■ **Available data**:
-- Opening Marker --
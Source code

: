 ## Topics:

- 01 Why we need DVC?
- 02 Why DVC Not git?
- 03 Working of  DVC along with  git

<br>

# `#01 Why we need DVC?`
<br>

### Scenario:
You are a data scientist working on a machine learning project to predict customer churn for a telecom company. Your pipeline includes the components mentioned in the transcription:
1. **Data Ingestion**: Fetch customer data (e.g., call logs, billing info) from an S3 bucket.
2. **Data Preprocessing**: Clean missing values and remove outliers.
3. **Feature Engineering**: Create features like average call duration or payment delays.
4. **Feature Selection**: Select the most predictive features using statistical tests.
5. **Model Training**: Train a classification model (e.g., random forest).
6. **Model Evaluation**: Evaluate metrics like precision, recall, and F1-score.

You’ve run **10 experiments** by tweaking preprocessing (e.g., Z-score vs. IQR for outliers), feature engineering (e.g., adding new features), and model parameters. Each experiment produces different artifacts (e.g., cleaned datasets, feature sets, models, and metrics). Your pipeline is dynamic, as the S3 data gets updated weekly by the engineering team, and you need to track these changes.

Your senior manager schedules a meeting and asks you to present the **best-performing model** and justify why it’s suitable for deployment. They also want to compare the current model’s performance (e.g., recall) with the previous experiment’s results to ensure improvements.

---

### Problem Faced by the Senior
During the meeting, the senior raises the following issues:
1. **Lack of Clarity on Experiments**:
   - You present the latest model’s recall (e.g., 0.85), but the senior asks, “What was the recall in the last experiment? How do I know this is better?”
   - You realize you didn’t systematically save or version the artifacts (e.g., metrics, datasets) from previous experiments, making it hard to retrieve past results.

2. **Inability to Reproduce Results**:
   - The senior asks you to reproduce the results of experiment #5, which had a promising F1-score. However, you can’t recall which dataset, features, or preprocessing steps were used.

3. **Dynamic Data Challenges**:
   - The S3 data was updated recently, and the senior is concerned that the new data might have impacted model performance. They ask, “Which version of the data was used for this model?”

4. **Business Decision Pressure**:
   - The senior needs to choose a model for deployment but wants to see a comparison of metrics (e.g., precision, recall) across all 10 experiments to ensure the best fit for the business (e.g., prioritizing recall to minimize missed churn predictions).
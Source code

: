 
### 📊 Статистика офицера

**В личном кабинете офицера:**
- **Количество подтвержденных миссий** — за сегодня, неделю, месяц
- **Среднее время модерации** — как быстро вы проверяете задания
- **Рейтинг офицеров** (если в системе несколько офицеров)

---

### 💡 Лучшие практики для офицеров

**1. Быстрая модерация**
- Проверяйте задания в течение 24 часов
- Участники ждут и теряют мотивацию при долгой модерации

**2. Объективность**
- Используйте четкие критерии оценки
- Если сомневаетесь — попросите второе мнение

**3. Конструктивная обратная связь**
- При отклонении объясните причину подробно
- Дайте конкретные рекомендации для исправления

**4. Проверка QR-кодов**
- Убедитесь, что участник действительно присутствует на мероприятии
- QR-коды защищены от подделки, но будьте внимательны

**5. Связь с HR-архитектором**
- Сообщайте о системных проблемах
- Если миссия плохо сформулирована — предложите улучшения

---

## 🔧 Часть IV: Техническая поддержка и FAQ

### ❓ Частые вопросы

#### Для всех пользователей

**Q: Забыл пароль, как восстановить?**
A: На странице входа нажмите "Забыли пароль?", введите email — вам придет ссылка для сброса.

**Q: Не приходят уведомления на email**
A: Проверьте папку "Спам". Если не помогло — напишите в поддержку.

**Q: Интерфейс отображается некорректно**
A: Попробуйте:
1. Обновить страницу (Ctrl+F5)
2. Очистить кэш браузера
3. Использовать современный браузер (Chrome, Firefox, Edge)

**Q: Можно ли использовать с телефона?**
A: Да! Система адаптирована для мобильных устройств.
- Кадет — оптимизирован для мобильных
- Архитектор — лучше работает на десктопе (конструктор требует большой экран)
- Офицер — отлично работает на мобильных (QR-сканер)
-- Closing Marker --
■ **About this exercise**: In the listing above, please print only the lines from the first one to the line where "1. **Data Ingestion**: Fetch" appears, exactly as written, both of those lines included.

■ **Output**:
Source code

: ## Topics:

- 01 Why we need DVC?
- 02 Why DVC Not git?
- 03 Working of  DVC along with  git

<br>

# `#01 Why we need DVC?`
<br>

### Scenario:
You are a data scientist working on a machine learning project to predict customer churn for a telecom company. Your pipeline includes the components mentioned in the transcription:
1. **Data Ingestion**: Fetch customer data (e.g., call logs, billing info) from an S3 bucket.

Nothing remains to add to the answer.